In particular, how the issues play out will matter. On Heathrow, there is strong opposition to the expansion, but perhaps not as overwhelming as you might think: 60% are against, 25% are in favour. A series of earlier polls by Populus consistently suggested a more divided constituency (generally about half against, a third in favour and the rest neutral or unsure). Whether opinion has changed since the announcement, or the polls differ for other reasons, isn’t clear.
On Brexit, opinion is easier to measure, because we know the result of the referendum, right? Well not exactly, because the results were counted by local authority, not constituency. Richmond Park takes in bits of Richmond on Thames (69.3% Remain) and bits of Kingston on Thames (61.2% Remain). Because the constituency is younger (87% under 65) and more packed with graduates (55% in 2011, the second highest in the UK) than either local authority, it’s likely the its Remain vote was higher too. The best estimate we have is 72.3%, from Chris Hanretty’s constituency-level modelling, compared to about 64% in the poll.

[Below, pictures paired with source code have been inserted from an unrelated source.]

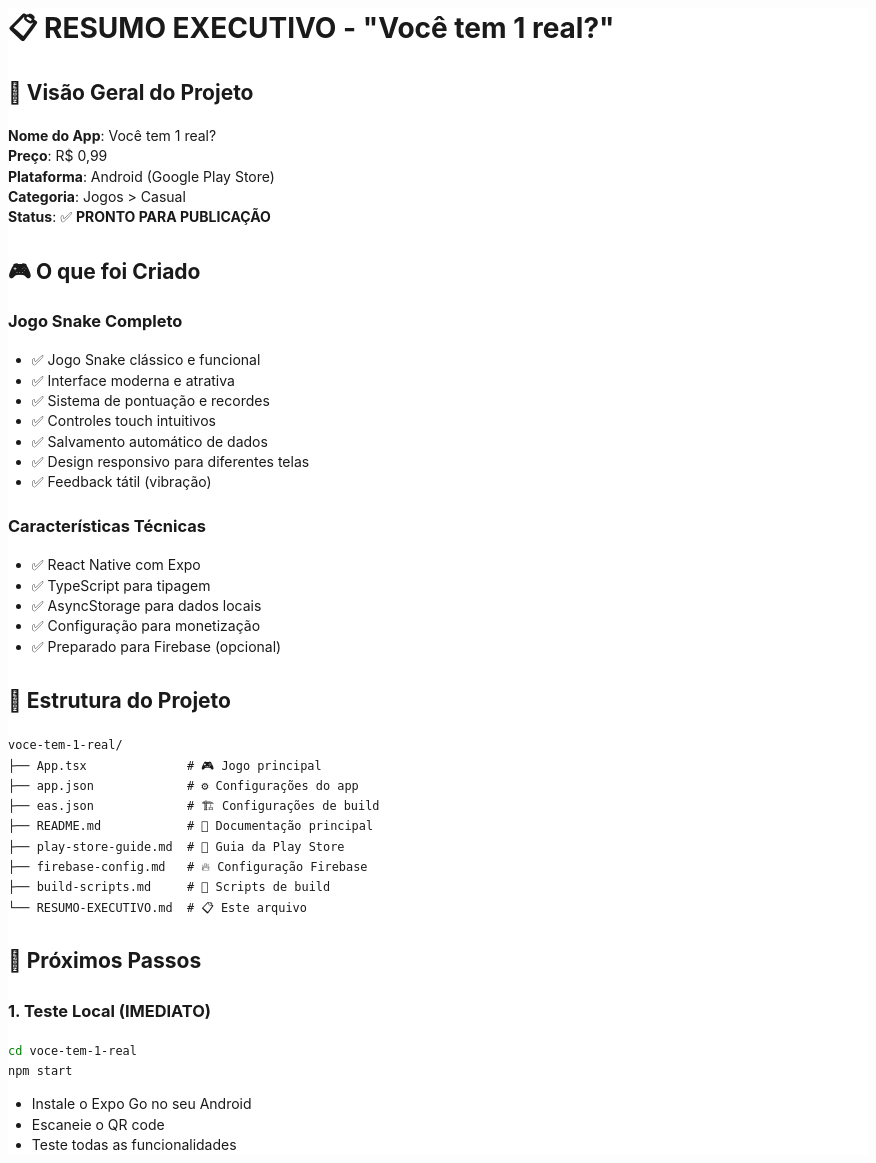 # 📋 RESUMO EXECUTIVO - "Você tem 1 real?"

## 🎯 Visão Geral do Projeto

**Nome do App**: Você tem 1 real?  
**Preço**: R$ 0,99  
**Plataforma**: Android (Google Play Store)  
**Categoria**: Jogos > Casual  
**Status**: ✅ **PRONTO PARA PUBLICAÇÃO**

## 🎮 O que foi Criado

### Jogo Snake Completo
- ✅ Jogo Snake clássico e funcional
- ✅ Interface moderna e atrativa
- ✅ Sistema de pontuação e recordes
- ✅ Controles touch intuitivos
- ✅ Salvamento automático de dados
- ✅ Design responsivo para diferentes telas
- ✅ Feedback tátil (vibração)

### Características Técnicas
- ✅ React Native com Expo
- ✅ TypeScript para tipagem
- ✅ AsyncStorage para dados locais
- ✅ Configuração para monetização
- ✅ Preparado para Firebase (opcional)

## 📁 Estrutura do Projeto

```
voce-tem-1-real/
├── App.tsx              # 🎮 Jogo principal
├── app.json             # ⚙️ Configurações do app
├── eas.json             # 🏗️ Configurações de build
├── README.md            # 📖 Documentação principal
├── play-store-guide.md  # 📱 Guia da Play Store
├── firebase-config.md   # 🔥 Configuração Firebase
├── build-scripts.md     # 🔨 Scripts de build
└── RESUMO-EXECUTIVO.md  # 📋 Este arquivo
```

## 🚀 Próximos Passos

### 1. Teste Local (IMEDIATO)
```bash
cd voce-tem-1-real
npm start
```
- Instale o Expo Go no seu Android
- Escaneie o QR code
- Teste todas as funcionalidades
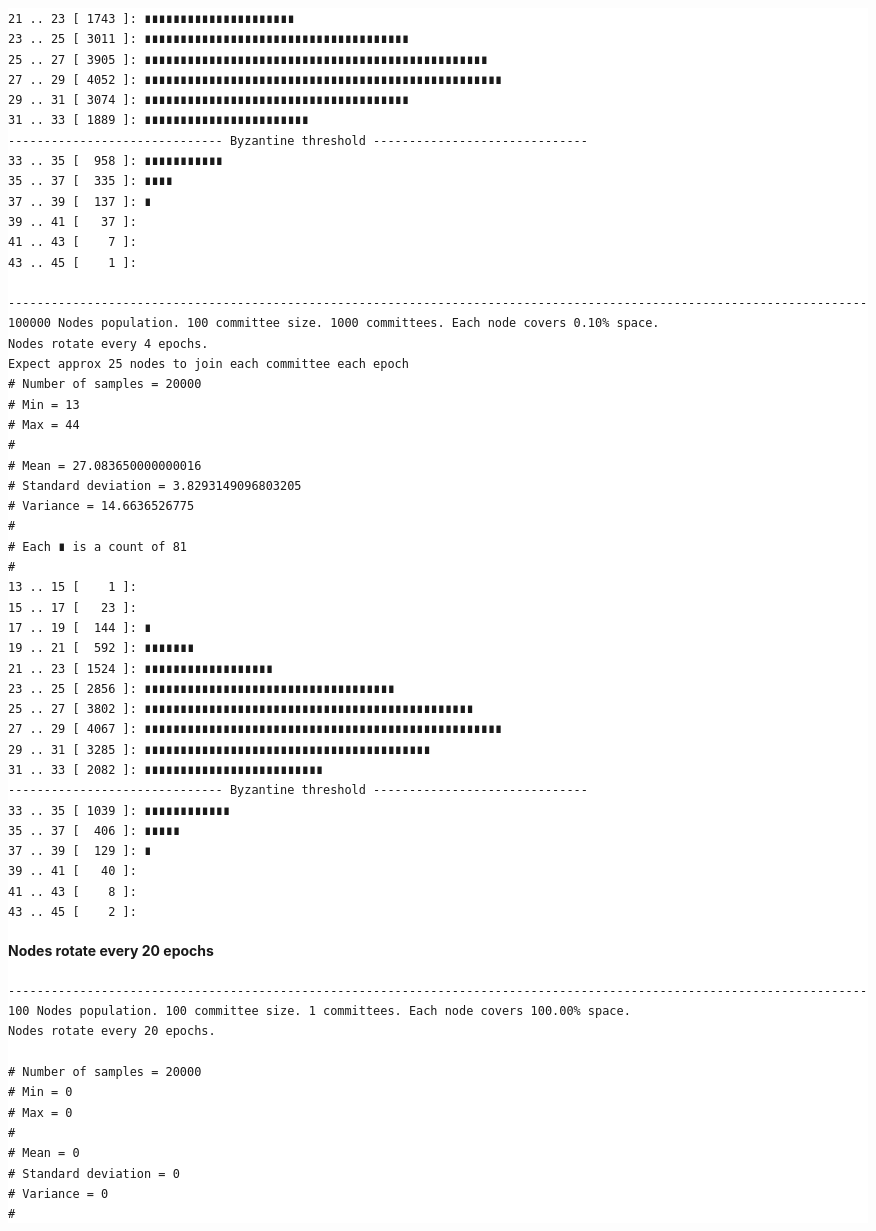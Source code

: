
 ```text
21 .. 23 [ 1743 ]: ∎∎∎∎∎∎∎∎∎∎∎∎∎∎∎∎∎∎∎∎∎
23 .. 25 [ 3011 ]: ∎∎∎∎∎∎∎∎∎∎∎∎∎∎∎∎∎∎∎∎∎∎∎∎∎∎∎∎∎∎∎∎∎∎∎∎∎
25 .. 27 [ 3905 ]: ∎∎∎∎∎∎∎∎∎∎∎∎∎∎∎∎∎∎∎∎∎∎∎∎∎∎∎∎∎∎∎∎∎∎∎∎∎∎∎∎∎∎∎∎∎∎∎∎
27 .. 29 [ 4052 ]: ∎∎∎∎∎∎∎∎∎∎∎∎∎∎∎∎∎∎∎∎∎∎∎∎∎∎∎∎∎∎∎∎∎∎∎∎∎∎∎∎∎∎∎∎∎∎∎∎∎∎
29 .. 31 [ 3074 ]: ∎∎∎∎∎∎∎∎∎∎∎∎∎∎∎∎∎∎∎∎∎∎∎∎∎∎∎∎∎∎∎∎∎∎∎∎∎
31 .. 33 [ 1889 ]: ∎∎∎∎∎∎∎∎∎∎∎∎∎∎∎∎∎∎∎∎∎∎∎
------------------------------ Byzantine threshold ------------------------------
33 .. 35 [  958 ]: ∎∎∎∎∎∎∎∎∎∎∎
35 .. 37 [  335 ]: ∎∎∎∎
37 .. 39 [  137 ]: ∎
39 .. 41 [   37 ]: 
41 .. 43 [    7 ]: 
43 .. 45 [    1 ]: 

------------------------------------------------------------------------------------------------------------------------
100000 Nodes population. 100 committee size. 1000 committees. Each node covers 0.10% space.
Nodes rotate every 4 epochs.
Expect approx 25 nodes to join each committee each epoch
# Number of samples = 20000
# Min = 13
# Max = 44
#
# Mean = 27.083650000000016
# Standard deviation = 3.8293149096803205
# Variance = 14.6636526775
#
# Each ∎ is a count of 81
#
13 .. 15 [    1 ]: 
15 .. 17 [   23 ]: 
17 .. 19 [  144 ]: ∎
19 .. 21 [  592 ]: ∎∎∎∎∎∎∎
21 .. 23 [ 1524 ]: ∎∎∎∎∎∎∎∎∎∎∎∎∎∎∎∎∎∎
23 .. 25 [ 2856 ]: ∎∎∎∎∎∎∎∎∎∎∎∎∎∎∎∎∎∎∎∎∎∎∎∎∎∎∎∎∎∎∎∎∎∎∎
25 .. 27 [ 3802 ]: ∎∎∎∎∎∎∎∎∎∎∎∎∎∎∎∎∎∎∎∎∎∎∎∎∎∎∎∎∎∎∎∎∎∎∎∎∎∎∎∎∎∎∎∎∎∎
27 .. 29 [ 4067 ]: ∎∎∎∎∎∎∎∎∎∎∎∎∎∎∎∎∎∎∎∎∎∎∎∎∎∎∎∎∎∎∎∎∎∎∎∎∎∎∎∎∎∎∎∎∎∎∎∎∎∎
29 .. 31 [ 3285 ]: ∎∎∎∎∎∎∎∎∎∎∎∎∎∎∎∎∎∎∎∎∎∎∎∎∎∎∎∎∎∎∎∎∎∎∎∎∎∎∎∎
31 .. 33 [ 2082 ]: ∎∎∎∎∎∎∎∎∎∎∎∎∎∎∎∎∎∎∎∎∎∎∎∎∎
------------------------------ Byzantine threshold ------------------------------
33 .. 35 [ 1039 ]: ∎∎∎∎∎∎∎∎∎∎∎∎
35 .. 37 [  406 ]: ∎∎∎∎∎
37 .. 39 [  129 ]: ∎
39 .. 41 [   40 ]: 
41 .. 43 [    8 ]: 
43 .. 45 [    2 ]: 
```

#### Nodes rotate every 20 epochs
```text
------------------------------------------------------------------------------------------------------------------------
100 Nodes population. 100 committee size. 1 committees. Each node covers 100.00% space.
Nodes rotate every 20 epochs.

# Number of samples = 20000
# Min = 0
# Max = 0
#
# Mean = 0
# Standard deviation = 0
# Variance = 0
#
```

So we don’t know how the campaign will go, other than that it will be hard-fought, and with parts of the constituency falling within five miles of the Palace of Westminster, expect it to be well attended by parties and the media. It’s still not entirely clear how far the Conservatives will be involved (officially or otherwise).
In fact we don’t even know much about how by-election campaigns normally go, because it’s unusual for them to be polled this early. Hopefully there will be further polls, although the big lead might put them off.
But the poll does seem to answer one question, on the question of Goldsmith’s local popularity. In a supplementary question asking voting intention with an official Tory candidate, that option only got 20% vote, which suggests the incumbent does still have a significant personal vote.
For all of these reasons, I think the Lib Dems failing to win here wouldn’t necessarily be a disaster, although it would probably be portrayed that way, which wouldn’t help their cause. In any case, they could certainly do with a victory.